I can already hear the clamorous buzz of the fanboys, blinded by nostalgia and the 'blink me Travis!' posters, gurgling out the standard excuses - they've grown up, they've moved on, they're not the same band as before, blah blah blahdy blah. All fair points, and I would never condone bands for doing those things, except that none of those arguments actually apply here. Because what blink-182 have done is something far more heinous than merely growing old - they're now sounding like a bad rip-off of the many bands that followed in their wake. 'Up All Night' sounds like the product of a recording session where David Geffen demanded that the band Frankenstein together elements from the last five years of pop-punk and pop-rock into a three-minute single guaranteed to get airplay and do well on iTunes. It's bad enough that they bare-facedly rip-off their own side-projects, but the fact that it all comes across as a muddled mess that Simple Plan or 30 Seconds To Mars could've probably shat out in half an hour before knocking off for lunch is even worse.
One of the biggest criticisms a band can get is that they sound like a cheap imitation of themselves, but in this case, Blink sound like a cheap imitation of a band that were merely a cheap imitation of Blink in the first place. It's odd that Blink have lost their identity so badly, because during their hiatus, the two sideprojects that spawned at least had some character to them, even if AvA sounded at times like Bono shitting a hole right through our eardrums. But they and +44 at least had their own sound and style. Blink, on the other hand, still haven't found this mature voice they've been looking for since 2003. Even back then, their attempts at maturity felt forced and confused; they've made it very clear that there won't be any more songs about teenage crushes and masturbation, but having consigned the dick jokes to history, they've struggled to move forward.

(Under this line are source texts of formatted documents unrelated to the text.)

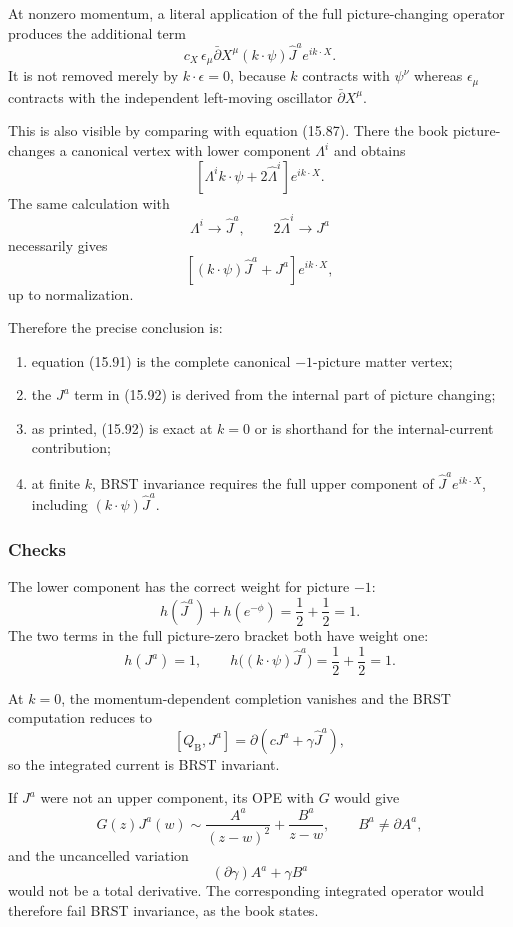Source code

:\documentclass[
  10pt,
  a4paper,
  openany]{book}
\providecommand{\tightlist}{%
  \setlength{\itemsep}{0pt}\setlength{\parskip}{0pt}}
\begin{document}
At nonzero momentum, a literal application of the full picture-changing
operator produces the additional term \[
c_X\,
\epsilon_\mu\bar\partial X^\mu
(k\cdot\psi)\hat J^a e^{ik\cdot X}.
\] It is not removed merely by \(k\cdot\epsilon=0\), because \(k\)
contracts with \(\psi^\nu\) whereas \(\epsilon_\mu\) contracts with the
independent left-moving oscillator \(\bar\partial X^\mu\).

This is also visible by comparing with equation (15.87). There the book
picture-changes a canonical vertex with lower component \(\Lambda^i\)
and obtains \[
\left[
\Lambda^i k\cdot\psi
+2\hat\Lambda^i
\right]e^{ik\cdot X}.
\] The same calculation with \[
\Lambda^i\longrightarrow\hat J^a,
\qquad
2\hat\Lambda^i\longrightarrow J^a
\] necessarily gives \[
\left[
(k\cdot\psi)\hat J^a
+J^a
\right]e^{ik\cdot X},
\] up to normalization.

Therefore the precise conclusion is:

\begin{enumerate}
\def\labelenumi{\arabic{enumi}.}
\tightlist
\item
  equation (15.91) is the complete canonical \(-1\)-picture matter
  vertex;
\item
  the \(J^a\) term in (15.92) is derived from the internal part of
  picture changing;
\item
  as printed, (15.92) is exact at \(k=0\) or is shorthand for the
  internal-current contribution;
\item
  at finite \(k\), BRST invariance requires the full upper component of
  \(\hat J^a e^{ik\cdot X}\), including \((k\cdot\psi)\hat J^a\).
\end{enumerate}

\subsubsection{Checks}\label{checks-25}

The lower component has the correct weight for picture \(-1\): \[
h(\hat J^a)+h(e^{-\phi})
=
\frac12+\frac12
=1.
\] The two terms in the full picture-zero bracket both have weight one:
\[
h(J^a)=1,
\qquad
h\bigl((k\cdot\psi)\hat J^a\bigr)
=
\frac12+\frac12
=1.
\]

At \(k=0\), the momentum-dependent completion vanishes and the BRST
computation reduces to \[
[Q_{\mathrm B},J^a]
=
\partial(cJ^a+\gamma\hat J^a),
\] so the integrated current is BRST invariant.

If \(J^a\) were not an upper component, its OPE with \(G\) would give \[
G(z)J^a(w)
\sim
\frac{A^a}{(z-w)^2}
+
\frac{B^a}{z-w},
\qquad
B^a\neq\partial A^a,
\] and the uncancelled variation \[
(\partial\gamma)A^a+\gamma B^a
\] would not be a total derivative. The corresponding integrated
operator would therefore fail BRST invariance, as the book states.
\end{document}
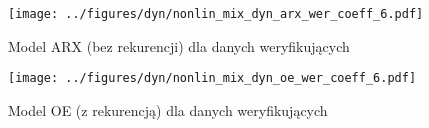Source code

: \documentclass[a4paper,titlepage,11pt,floatssmall]{mwrep}
\begin{document}
\begin{figure}[H]
\centering
\texttt{[image: ../figures/dyn/nonlin\_mix\_dyn\_arx\_wer\_coeff\_6.pdf]}
\caption{Model ARX (bez rekurencji) dla danych weryfikujących}
\end{figure}

\begin{figure}[H]
\centering
\texttt{[image: ../figures/dyn/nonlin\_mix\_dyn\_oe\_wer\_coeff\_6.pdf]}
\caption{Model OE (z rekurencją) dla danych weryfikujących}
\end{figure}
\end{document}
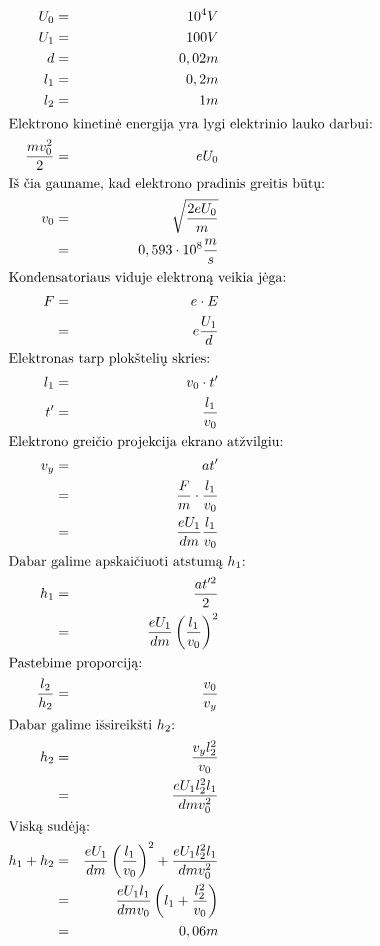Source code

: \begin{align*}
  U_{0} &=& 10^{4} V \\ 
  U_{1} &=& 100 V \\
  d &=& 0,02 m \\
  l_{1} &=& 0,2 m \\
  l_{2} &=& 1m \\
  \intertext{Elektrono kinetinė energija yra lygi elektrinio lauko darbui:}
  \frac{m v_{0}^{2}}{2} &=& e U_{0} \\
  \intertext{Iš čia gauname, kad elektrono pradinis greitis būtų:}
  v_{0}
  &=& \sqrt{\frac{2 e U_{0}}{m}} \\
  &=& 0,593 \cdot 10^{8} \frac{m}{s} \\
  \intertext{Kondensatoriaus viduje elektroną veikia jėga:}
  F
  &=& e \cdot E \\
  &=& e \frac{U_{1}}{d} \\
  \intertext{Elektronas tarp plokštelių skries:}
  l_{1} &=& v_{0} \cdot t' \\
  t' &=& \frac{l_{1}}{v_{0}} \\
  \intertext{Elektrono greičio projekcija ekrano atžvilgiu:}
  v_{y}
  &=& a t' \\
  &=& \frac{F}{m} \cdot \frac{l_{1}}{v_{0}} \\
  &=& \frac{eU_{1}}{dm} \frac{l_{1}}{v_{0}} \\
  \intertext{Dabar galime apskaičiuoti atstumą $h_{1}$:}
  h_{1}
  &=& \frac{a t'^{2}}{2} \\
  &=& \frac{eU_{1}}{dm} \left( \frac{l_{1}}{v_{0}} \right)^{2} \\
  \intertext{Pastebime proporciją:}
  \frac{l_{2}}{h_{2}} &=& \frac{v_{0}}{v_{y}} \\
  \intertext{Dabar galime išsireikšti $h_{2}$:}
  h_{2}
  &=& \frac{v_{y} l_{2}^{2}}{v_{0}} \\
  &=& \frac{eU_{1} l_{2}^{2}l_{1}}{dmv_{0}^{2}} \\
  \intertext{Viską sudėją:}
  h_{1} + h_{2}
  &=& \frac{eU_{1}}{dm} \left( \frac{l_{1}}{v_{0}} \right)^{2} +
    \frac{eU_{1} l_{2}^{2}l_{1}}{dmv_{0}^{2}} \\
  &=& \frac{eU_{1}l_{1}}{dmv_{0}}
    \left( l_{1} + \frac{l_2^2}{v_{0}} \right) \\
  &=& 0,06 m
\end{align*}




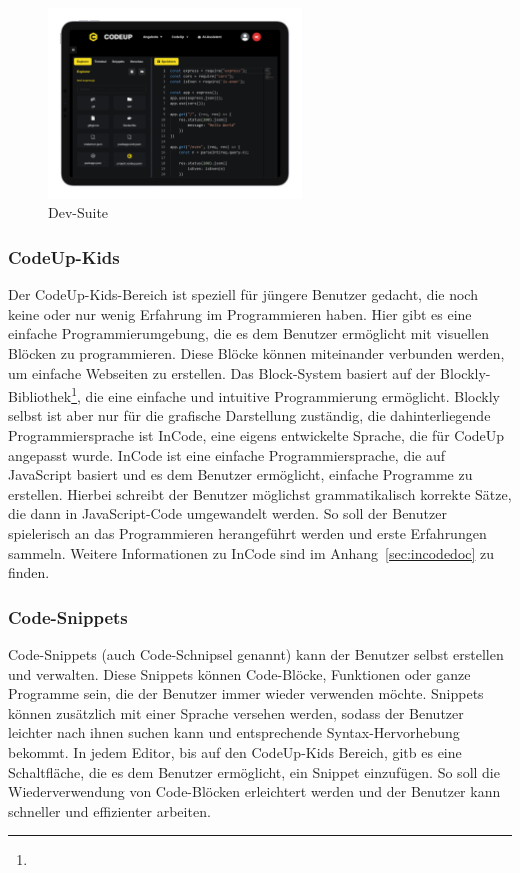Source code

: \documentclass[main.tex]{subfiles}
\begin{document}
    \begin{figure}[h]
        \centering
        \includegraphics[width=0.6\textwidth]{assets/dev-suite}
        \caption{Dev-Suite}
        \label{fig:dev-suite}
    \end{figure}
    \subsubsection{CodeUp-Kids}
    Der CodeUp-Kids-Bereich ist speziell für jüngere Benutzer gedacht, die noch keine oder nur wenig Erfahrung im Programmieren haben.
    Hier gibt es eine einfache Programmierumgebung, die es dem Benutzer ermöglicht mit visuellen Blöcken zu programmieren.
    Diese Blöcke können miteinander verbunden werden, um einfache Webseiten zu erstellen.
    Das Block-System basiert auf der Blockly-Bibliothek\footnote{}, die eine einfache und intuitive Programmierung ermöglicht.
    Blockly selbst ist aber nur für die grafische Darstellung zuständig, die dahinterliegende Programmiersprache ist InCode, eine eigens entwickelte Sprache, die für CodeUp angepasst wurde.
    InCode ist eine einfache Programmiersprache, die auf JavaScript basiert und es dem Benutzer ermöglicht, einfache Programme zu erstellen.
    Hierbei schreibt der Benutzer möglichst grammatikalisch korrekte Sätze, die dann in JavaScript-Code umgewandelt werden.
    So soll der Benutzer spielerisch an das Programmieren herangeführt werden und erste Erfahrungen sammeln.
    Weitere Informationen zu InCode sind im Anhang~\ref{sec:incodedoc} zu finden.
    \subsubsection{Code-Snippets}
    Code-Snippets (auch Code-Schnipsel genannt) kann der Benutzer selbst erstellen und verwalten.
    Diese Snippets können Code-Blöcke, Funktionen oder ganze Programme sein, die der Benutzer immer wieder verwenden möchte.
    Snippets können zusätzlich mit einer Sprache versehen werden, sodass der Benutzer leichter nach ihnen suchen kann und entsprechende Syntax-Hervorhebung bekommt.
    In jedem Editor, bis auf den CodeUp-Kids Bereich, gitb es eine Schaltfläche, die es dem Benutzer ermöglicht, ein Snippet einzufügen.
    So soll die Wiederverwendung von Code-Blöcken erleichtert werden und der Benutzer kann schneller und effizienter arbeiten.
\end{document}
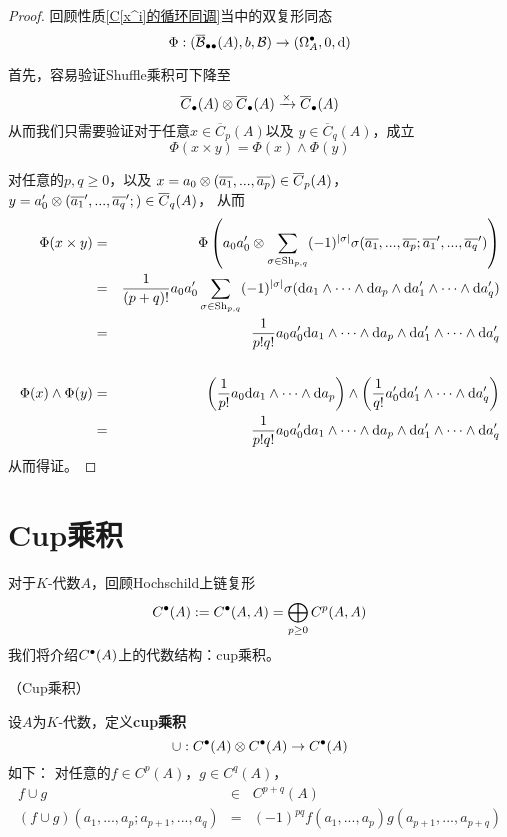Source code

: \begin{proof}
回顾性质\ref{C[x^i]的循环同调}当中的双复形同态
$$\Phi:(\overline{\mathcal{B}}_{\bullet\bullet}(A),b,\mathcal{B})
\to(\Omega^{\bullet}_A,0,\mathrm{d})$$

首先，容易验证Shuffle乘积可下降至
$$\overline{C}_{\bullet}(A)\otimes\overline{C}_{\bullet}(A)
\xrightarrow{\times}\overline{C}_{\bullet}(A)$$
从而我们只需要验证对于任意$x\in\overline{C}_p(A)$以及
$y\in\overline{C}_q(A)$，成立
$$\Phi(x\times y)=\Phi(x)\wedge\Phi(y)$$

对任意的$p,q\geq 0$，以及
$x=a_0\otimes(\overline{a_1},...,\overline{a_p})\in\overline{C}_p(A)$，
$y=a_0'\otimes(\overline{a_1}',...,\overline{a_q}';)\in\overline{C}_q(A)$，
从而
\begin{eqnarray*}
     \Phi(x\times y)
&=&
     \Phi\left(
            a_0a_0'\otimes
            \sum_{\sigma\in\operatorname{Sh}_{p,q}}(-1)^{|\sigma|}
              \sigma(\overline{a_1},...,\overline{a_p};
                   \overline{a_1}',...,\overline{a_q}')
         \right)\\
&=&
     \frac{1}{(p+q)!}a_0a_0'
     \sum_{\sigma\in\operatorname{Sh}_{p,q}}(-1)^{|\sigma|}
       \sigma(\mathrm{d} a_1\wedge\cdots\wedge \mathrm{d} a_p
         \wedge \mathrm{d} a_1'\wedge\cdots\wedge\mathrm{d} a_q')\\
&=&
     \frac{1}{p!q!}
     a_0a_0'\mathrm{d} a_1\wedge\cdots\wedge \mathrm{d} a_p
     \wedge \mathrm{d} a_1'\wedge\cdots\wedge\mathrm{d} a_q'\\
& &
     \\
     \Phi(x)\wedge\Phi(y)
&=&
     \left(
       \frac{1}{p!}
       a_0\mathrm{d} a_1\wedge\cdots\wedge \mathrm{d} a_p
     \right)
     \wedge
     \left(
       \frac{1}{q!}
       a_0'\mathrm{d} a_1'\wedge\cdots\wedge \mathrm{d} a_q'
     \right)\\
&=&
     \frac{1}{p!q!}
     a_0a_0'\mathrm{d} a_1\wedge\cdots\wedge \mathrm{d} a_p
     \wedge \mathrm{d} a_1'\wedge\cdots\wedge\mathrm{d} a_q'
\end{eqnarray*}
从而得证。
\end{proof}


\section{Cup乘积}
对于$K$-代数$A$，回顾Hochschild上链复形
$$C^{\bullet}(A):=C^{\bullet}(A,A)=\bigoplus_{p\geq 0}C^p(A,A)$$
我们将介绍$C^{\bullet}(A)$上的代数结构：cup乘积。


\begin{definition}（Cup乘积）

设$A$为$K$-代数，定义\textbf{cup乘积}
$$\cup:C^{\bullet}(A)\otimes C^{\bullet}(A)\to C^{\bullet}(A)$$
如下：%
对任意的$f\in C^p(A)$，$g\in C^q(A)$，%
\begin{eqnarray*}
f\cup g &\in& C^{p+q}(A)\\
(f\cup g)(a_1,...,a_p;a_{p+1},...,a_q)
&=&
(-1)^{pq}f(a_1,...,a_p)g(a_{p+1},...,a_{p+q})
\end{eqnarray*}
\end{definition}

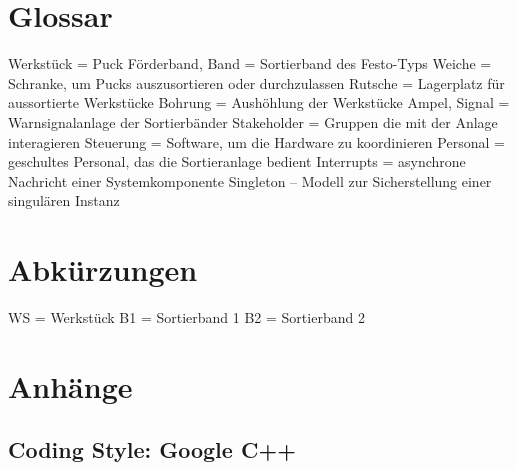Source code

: \documentclass[oneside,a4paper,titlepage]{scrartcl} %
\begin{document}
\newpage

\section{Glossar}
Werkstück = Puck\newline 
Förderband, Band = Sortierband des Festo-Typs\newline
Weiche = Schranke, um Pucks auszusortieren oder durchzulassen\newline
Rutsche = Lagerplatz für aussortierte Werkstücke\newline
Bohrung = Aushöhlung der Werkstücke\newline
Ampel, Signal = Warnsignalanlage der Sortierbänder\newline
Stakeholder = Gruppen die mit der Anlage interagieren\newline
Steuerung = Software, um die Hardware zu koordinieren\newline
Personal = geschultes Personal, das die Sortieranlage bedient\newline
Interrupts = asynchrone Nachricht einer Systemkomponente\newline
Singleton – Modell zur Sicherstellung einer singulären Instanz\newline

\section{Abkürzungen}
WS = Werkstück\newline
B1 = Sortierband 1 \newline
B2 = Sortierband 2 \newline

\section{Anhänge}

\subsection{Coding Style: Google C++}

\end{document}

But perhaps worst of all is the fact that the band seem to know they don't have much of an identity left, and don't seem to give a shit about it. This track bares the stink of shoddy and lacklustre songwriting, as it meanders around, desperately looking for a big, epic chorus and failing to find one, before finishing, then tacking on an entirely pointless outro in one of the clumsiest attempts at creating a big finale I've ever heard. There's absolutely no spark, verve, or soul to this whatsoever, just a boring wannabe-epic drone that fails to raise a response from the listener even at the points where they throw in that lame Box Car Racer-esque riff to try and raise the energy levels. The lyrics are utterly generic and are on a par with a fifth-grader's angsty Twilight fan-fiction poem, and whilst the vocals occasionally show potential, they're fighting a loosing cause; there's just no saving this song from the dustbin of mediocrity.
Perhaps that's the most depressing aspect of all of this; part of the happy memories of Blink come because they were from a time when pop-punk wasn't about floppy fringes, faux angst and woeful attempts at epicness. Maybe we were hoping that Blink's return would lead to them showing the current crop of whining dickwads how it should be done. But instead they've fallen into line, heads bowed under the cloud of tedium that's settled over mainstream rock 'n' roll like a sweaty ballsack. And what's worrying about 'Up All Night' is that it poses the question: will the entire upcoming album be like this? Or even worse? Because if it is, Blink 182 are in danger of shitting all over their proud history and tainting the happy nostalgia many of us have for them. We were prepared to forgive them for the thoroughly boring Reading 2010 headlining set, but maybe things are starting to combine together to tell us that this whole glorious comeback wasn't such a good idea after all. Only time, and the new album, will tell.